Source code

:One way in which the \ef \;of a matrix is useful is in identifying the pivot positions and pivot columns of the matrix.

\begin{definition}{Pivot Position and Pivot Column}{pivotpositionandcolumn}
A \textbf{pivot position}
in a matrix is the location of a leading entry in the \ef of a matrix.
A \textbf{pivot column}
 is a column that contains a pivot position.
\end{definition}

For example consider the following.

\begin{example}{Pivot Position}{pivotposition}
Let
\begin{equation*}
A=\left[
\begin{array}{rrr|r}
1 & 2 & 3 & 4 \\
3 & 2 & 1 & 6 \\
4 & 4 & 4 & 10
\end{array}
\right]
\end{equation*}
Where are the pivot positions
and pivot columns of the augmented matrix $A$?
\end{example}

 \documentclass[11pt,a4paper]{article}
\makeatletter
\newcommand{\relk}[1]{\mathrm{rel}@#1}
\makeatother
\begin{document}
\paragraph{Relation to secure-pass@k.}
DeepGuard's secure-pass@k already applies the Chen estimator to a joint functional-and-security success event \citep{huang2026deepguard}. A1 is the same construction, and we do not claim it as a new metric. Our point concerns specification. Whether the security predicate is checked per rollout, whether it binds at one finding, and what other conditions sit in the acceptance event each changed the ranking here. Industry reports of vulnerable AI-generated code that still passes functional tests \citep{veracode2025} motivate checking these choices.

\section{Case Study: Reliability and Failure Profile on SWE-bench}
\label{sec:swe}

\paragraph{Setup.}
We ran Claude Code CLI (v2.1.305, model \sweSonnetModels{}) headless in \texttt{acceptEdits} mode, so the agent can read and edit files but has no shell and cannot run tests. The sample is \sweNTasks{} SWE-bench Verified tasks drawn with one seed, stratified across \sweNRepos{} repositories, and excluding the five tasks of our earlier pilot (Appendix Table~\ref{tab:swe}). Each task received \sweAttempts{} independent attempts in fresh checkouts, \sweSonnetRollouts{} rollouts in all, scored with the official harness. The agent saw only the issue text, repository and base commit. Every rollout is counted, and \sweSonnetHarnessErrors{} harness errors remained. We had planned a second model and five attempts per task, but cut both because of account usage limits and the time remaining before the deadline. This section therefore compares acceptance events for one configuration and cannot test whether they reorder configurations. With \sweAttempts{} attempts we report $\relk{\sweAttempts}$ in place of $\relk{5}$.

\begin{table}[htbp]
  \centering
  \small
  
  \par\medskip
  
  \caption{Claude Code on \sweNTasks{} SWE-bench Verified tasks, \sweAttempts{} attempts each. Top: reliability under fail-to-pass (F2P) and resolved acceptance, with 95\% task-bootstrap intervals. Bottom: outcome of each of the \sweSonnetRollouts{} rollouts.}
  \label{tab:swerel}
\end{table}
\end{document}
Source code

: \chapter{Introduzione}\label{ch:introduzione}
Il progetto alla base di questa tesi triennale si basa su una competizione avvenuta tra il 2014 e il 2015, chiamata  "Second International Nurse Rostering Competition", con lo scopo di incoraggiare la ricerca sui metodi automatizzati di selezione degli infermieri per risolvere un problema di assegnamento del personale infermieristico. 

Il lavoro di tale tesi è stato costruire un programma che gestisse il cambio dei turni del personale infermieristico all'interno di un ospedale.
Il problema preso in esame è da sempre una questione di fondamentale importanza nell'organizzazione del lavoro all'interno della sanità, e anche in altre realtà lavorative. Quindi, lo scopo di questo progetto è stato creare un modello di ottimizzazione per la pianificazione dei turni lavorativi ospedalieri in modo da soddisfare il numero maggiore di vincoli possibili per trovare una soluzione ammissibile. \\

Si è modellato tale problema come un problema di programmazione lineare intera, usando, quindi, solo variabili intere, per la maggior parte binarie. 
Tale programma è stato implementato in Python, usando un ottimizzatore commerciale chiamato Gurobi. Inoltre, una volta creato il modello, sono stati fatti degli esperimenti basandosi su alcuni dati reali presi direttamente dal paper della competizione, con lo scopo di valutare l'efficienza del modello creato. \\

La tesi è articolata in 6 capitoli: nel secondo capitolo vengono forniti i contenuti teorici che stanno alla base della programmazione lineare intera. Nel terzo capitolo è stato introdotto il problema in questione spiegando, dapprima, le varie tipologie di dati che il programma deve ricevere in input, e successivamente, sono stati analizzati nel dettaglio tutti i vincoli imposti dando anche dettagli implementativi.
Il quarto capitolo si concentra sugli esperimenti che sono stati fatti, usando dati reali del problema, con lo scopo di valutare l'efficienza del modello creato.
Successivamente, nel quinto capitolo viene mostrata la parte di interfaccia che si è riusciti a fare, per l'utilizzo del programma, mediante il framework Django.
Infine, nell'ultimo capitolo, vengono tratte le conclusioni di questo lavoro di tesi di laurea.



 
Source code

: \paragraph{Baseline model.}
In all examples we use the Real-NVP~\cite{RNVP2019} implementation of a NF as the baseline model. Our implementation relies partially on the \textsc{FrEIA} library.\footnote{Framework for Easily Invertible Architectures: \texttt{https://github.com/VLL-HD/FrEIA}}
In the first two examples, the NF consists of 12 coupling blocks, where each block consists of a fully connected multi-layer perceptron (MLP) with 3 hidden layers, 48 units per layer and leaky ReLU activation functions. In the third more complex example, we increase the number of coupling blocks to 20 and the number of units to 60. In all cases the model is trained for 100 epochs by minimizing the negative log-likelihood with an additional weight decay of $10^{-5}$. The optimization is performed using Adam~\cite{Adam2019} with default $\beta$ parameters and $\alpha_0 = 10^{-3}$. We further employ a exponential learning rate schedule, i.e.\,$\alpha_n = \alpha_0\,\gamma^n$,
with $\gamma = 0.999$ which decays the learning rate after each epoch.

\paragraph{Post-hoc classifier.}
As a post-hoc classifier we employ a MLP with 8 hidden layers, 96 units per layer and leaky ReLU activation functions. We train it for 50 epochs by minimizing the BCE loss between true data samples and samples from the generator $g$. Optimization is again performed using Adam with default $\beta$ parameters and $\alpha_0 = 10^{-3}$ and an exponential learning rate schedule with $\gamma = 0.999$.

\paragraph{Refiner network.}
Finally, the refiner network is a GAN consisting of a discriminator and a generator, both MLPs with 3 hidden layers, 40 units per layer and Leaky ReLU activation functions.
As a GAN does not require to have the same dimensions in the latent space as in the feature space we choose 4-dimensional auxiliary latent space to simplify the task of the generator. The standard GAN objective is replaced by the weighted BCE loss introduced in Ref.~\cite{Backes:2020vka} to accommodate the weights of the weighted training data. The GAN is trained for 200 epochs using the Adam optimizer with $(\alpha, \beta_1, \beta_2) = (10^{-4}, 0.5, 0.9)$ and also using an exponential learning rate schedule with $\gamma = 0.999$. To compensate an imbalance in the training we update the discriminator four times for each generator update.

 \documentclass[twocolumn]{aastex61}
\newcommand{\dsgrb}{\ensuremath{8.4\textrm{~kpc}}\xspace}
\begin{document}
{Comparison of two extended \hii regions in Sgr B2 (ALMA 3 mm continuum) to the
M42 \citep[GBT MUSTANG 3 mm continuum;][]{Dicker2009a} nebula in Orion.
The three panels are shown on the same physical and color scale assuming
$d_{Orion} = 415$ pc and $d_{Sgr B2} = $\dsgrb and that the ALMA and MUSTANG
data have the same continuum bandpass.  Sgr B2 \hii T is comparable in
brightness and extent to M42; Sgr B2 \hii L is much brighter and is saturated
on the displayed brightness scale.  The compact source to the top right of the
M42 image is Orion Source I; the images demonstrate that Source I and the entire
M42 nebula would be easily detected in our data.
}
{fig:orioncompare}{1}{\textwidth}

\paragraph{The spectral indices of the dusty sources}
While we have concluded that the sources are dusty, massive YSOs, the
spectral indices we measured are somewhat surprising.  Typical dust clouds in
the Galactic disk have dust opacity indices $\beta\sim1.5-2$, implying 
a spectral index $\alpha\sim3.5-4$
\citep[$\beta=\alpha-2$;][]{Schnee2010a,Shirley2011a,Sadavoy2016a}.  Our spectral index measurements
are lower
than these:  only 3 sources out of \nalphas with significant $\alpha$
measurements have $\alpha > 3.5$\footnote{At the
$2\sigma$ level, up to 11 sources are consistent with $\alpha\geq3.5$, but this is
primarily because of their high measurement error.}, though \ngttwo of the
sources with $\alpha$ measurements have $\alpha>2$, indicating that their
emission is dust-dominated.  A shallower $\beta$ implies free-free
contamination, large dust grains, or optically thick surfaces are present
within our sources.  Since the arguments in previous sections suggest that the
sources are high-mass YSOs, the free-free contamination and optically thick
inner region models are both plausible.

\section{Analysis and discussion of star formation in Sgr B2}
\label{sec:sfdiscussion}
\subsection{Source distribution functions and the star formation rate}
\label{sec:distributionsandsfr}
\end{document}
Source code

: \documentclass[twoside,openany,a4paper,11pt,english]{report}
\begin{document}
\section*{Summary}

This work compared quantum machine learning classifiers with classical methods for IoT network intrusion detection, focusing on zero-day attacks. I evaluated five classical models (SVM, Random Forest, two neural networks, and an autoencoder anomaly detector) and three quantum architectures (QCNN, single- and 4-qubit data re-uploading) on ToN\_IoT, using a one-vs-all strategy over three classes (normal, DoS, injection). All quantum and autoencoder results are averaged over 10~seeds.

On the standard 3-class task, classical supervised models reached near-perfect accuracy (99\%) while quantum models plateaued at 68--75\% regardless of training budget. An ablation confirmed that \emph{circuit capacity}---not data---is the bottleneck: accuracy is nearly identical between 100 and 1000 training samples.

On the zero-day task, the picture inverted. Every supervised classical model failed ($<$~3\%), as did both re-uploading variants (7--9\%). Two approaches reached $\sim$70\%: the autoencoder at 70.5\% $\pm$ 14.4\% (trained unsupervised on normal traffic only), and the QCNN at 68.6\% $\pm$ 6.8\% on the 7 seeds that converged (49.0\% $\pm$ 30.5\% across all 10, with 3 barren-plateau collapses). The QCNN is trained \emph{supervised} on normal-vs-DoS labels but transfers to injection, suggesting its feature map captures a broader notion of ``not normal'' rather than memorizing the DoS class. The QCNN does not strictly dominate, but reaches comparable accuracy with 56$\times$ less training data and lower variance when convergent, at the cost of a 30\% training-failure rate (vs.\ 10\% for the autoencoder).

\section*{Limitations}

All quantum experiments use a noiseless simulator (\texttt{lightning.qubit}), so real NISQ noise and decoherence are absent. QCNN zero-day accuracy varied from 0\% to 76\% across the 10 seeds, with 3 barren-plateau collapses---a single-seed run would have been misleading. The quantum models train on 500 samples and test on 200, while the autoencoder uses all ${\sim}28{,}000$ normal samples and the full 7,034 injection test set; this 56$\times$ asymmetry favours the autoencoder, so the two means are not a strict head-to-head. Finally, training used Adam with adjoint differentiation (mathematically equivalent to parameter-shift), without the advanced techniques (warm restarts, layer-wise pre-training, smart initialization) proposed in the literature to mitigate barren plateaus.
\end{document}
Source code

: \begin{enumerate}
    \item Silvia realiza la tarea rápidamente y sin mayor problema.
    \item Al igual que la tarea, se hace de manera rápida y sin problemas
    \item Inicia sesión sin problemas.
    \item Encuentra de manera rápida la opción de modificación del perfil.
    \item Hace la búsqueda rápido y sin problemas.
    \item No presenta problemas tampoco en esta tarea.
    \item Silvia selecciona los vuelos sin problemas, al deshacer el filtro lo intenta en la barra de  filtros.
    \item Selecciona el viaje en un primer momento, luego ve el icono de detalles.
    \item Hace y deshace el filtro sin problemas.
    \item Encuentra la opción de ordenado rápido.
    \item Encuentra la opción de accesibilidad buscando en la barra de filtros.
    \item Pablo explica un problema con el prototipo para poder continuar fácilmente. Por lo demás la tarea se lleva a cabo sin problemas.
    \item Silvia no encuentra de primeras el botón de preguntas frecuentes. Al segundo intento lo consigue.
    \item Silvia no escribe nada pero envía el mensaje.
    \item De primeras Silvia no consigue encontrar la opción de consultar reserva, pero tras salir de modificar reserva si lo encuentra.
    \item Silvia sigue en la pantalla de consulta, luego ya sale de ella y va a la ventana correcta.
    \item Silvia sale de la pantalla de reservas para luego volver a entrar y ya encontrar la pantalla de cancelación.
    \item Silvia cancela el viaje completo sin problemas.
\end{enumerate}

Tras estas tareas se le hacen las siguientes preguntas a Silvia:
-*-
__Your assignment__
Please copy out each line of the listing above that contains the string "dsgrb".

__Solution below__
\newcommand{\dsgrb}{\ensuremath{8.4\textrm{~kpc}}\xspace}
$d_{Orion} = 415$ pc and $d_{Sgr B2} = $\dsgrb and that the ALMA and MUSTANG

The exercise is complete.